■ WHAT YOU HAVE TO DO:
Restate word for word the entries below, starting with the line with "Multi-phase orchestration workflow" and continuing through the line with "effective INITIAL.md files". Include both of those lines and no others.

##### GIVEN ENTRIES #####

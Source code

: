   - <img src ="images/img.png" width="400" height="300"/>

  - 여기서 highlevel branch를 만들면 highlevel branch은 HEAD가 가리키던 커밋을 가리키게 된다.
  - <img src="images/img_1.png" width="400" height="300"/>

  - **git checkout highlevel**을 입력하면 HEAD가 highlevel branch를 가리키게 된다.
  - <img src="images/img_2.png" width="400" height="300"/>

#####
##### GIVEN ENTRIES #####

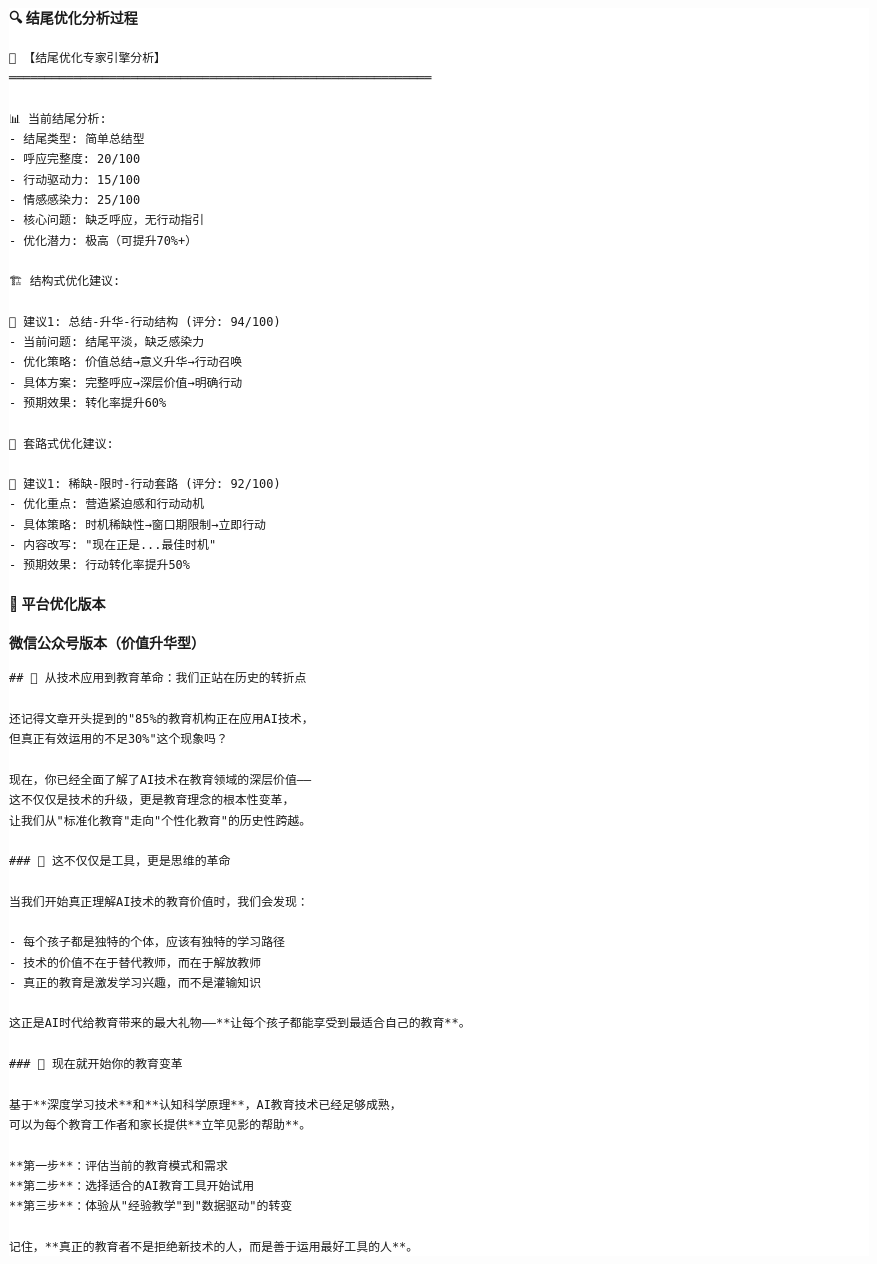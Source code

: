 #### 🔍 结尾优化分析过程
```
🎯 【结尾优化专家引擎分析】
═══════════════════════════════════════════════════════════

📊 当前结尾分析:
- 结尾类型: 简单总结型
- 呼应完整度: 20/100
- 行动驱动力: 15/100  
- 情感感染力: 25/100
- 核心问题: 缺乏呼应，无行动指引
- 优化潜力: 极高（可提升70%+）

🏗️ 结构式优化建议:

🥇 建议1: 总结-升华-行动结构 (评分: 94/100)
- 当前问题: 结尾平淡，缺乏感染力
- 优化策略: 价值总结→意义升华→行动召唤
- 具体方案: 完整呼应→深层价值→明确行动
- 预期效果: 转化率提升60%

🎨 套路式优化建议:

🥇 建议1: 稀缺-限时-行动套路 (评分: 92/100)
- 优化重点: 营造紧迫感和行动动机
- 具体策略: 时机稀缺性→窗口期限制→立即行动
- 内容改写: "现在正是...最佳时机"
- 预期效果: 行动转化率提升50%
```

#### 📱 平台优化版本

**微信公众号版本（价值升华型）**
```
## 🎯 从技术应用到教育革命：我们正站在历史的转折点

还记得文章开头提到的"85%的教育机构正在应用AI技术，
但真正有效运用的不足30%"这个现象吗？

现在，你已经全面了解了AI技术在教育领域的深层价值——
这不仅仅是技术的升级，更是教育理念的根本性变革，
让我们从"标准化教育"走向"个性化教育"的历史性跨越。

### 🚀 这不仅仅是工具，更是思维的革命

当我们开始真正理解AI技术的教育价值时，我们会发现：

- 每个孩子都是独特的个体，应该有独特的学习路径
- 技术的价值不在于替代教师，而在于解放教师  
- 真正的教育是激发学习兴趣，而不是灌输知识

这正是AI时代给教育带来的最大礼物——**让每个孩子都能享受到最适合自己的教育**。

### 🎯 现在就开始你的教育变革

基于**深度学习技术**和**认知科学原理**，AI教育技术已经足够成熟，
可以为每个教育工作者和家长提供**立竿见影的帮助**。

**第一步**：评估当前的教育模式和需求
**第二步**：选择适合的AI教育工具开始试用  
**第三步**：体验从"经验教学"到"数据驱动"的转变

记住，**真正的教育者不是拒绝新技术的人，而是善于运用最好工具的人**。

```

#####
##### GIVEN ENTRIES #####

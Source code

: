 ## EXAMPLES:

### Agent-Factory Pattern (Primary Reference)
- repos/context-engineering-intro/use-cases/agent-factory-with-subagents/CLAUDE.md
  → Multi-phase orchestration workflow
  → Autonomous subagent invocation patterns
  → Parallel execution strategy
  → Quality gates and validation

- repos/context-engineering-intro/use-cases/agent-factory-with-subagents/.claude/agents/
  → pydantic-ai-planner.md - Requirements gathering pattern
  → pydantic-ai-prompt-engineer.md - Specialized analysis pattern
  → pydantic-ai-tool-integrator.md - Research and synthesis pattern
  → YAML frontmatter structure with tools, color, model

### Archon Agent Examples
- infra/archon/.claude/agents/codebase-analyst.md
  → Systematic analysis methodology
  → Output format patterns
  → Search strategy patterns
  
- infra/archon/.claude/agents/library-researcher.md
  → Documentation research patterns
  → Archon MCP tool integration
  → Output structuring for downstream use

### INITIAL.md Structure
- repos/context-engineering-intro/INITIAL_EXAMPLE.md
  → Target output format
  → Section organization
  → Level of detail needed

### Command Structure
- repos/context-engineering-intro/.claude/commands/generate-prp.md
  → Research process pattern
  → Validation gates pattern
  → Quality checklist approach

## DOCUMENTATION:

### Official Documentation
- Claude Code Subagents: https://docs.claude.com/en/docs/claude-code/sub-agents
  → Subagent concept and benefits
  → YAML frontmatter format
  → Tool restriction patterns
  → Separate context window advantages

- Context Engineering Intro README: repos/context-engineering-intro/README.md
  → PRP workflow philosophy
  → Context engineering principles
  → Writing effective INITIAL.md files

#####

■ RESPONSE TO THIS TASK:
  → Multi-phase orchestration workflow
  → Autonomous subagent invocation patterns
  → Parallel execution strategy
  → Quality gates and validation

- repos/context-engineering-intro/use-cases/agent-factory-with-subagents/.claude/agents/
  → pydantic-ai-planner.md - Requirements gathering pattern
  → pydantic-ai-prompt-engineer.md - Specialized analysis pattern
  → pydantic-ai-tool-integrator.md - Research and synthesis pattern
  → YAML frontmatter structure with tools, color, model

### Archon Agent Examples
- infra/archon/.claude/agents/codebase-analyst.md
  → Systematic analysis methodology
  → Output format patterns
  → Search strategy patterns
  
- infra/archon/.claude/agents/library-researcher.md
  → Documentation research patterns
  → Archon MCP tool integration
  → Output structuring for downstream use

### INITIAL.md Structure
- repos/context-engineering-intro/INITIAL_EXAMPLE.md
  → Target output format
  → Section organization
  → Level of detail needed

### Command Structure
- repos/context-engineering-intro/.claude/commands/generate-prp.md
  → Research process pattern
  → Validation gates pattern
  → Quality checklist approach

## DOCUMENTATION:

### Official Documentation
- Claude Code Subagents: https://docs.claude.com/en/docs/claude-code/sub-agents
  → Subagent concept and benefits
  → YAML frontmatter format
  → Tool restriction patterns
  → Separate context window advantages

- Context Engineering Intro README: repos/context-engineering-intro/README.md
  → PRP workflow philosophy
  → Context engineering principles
  → Writing effective INITIAL.md files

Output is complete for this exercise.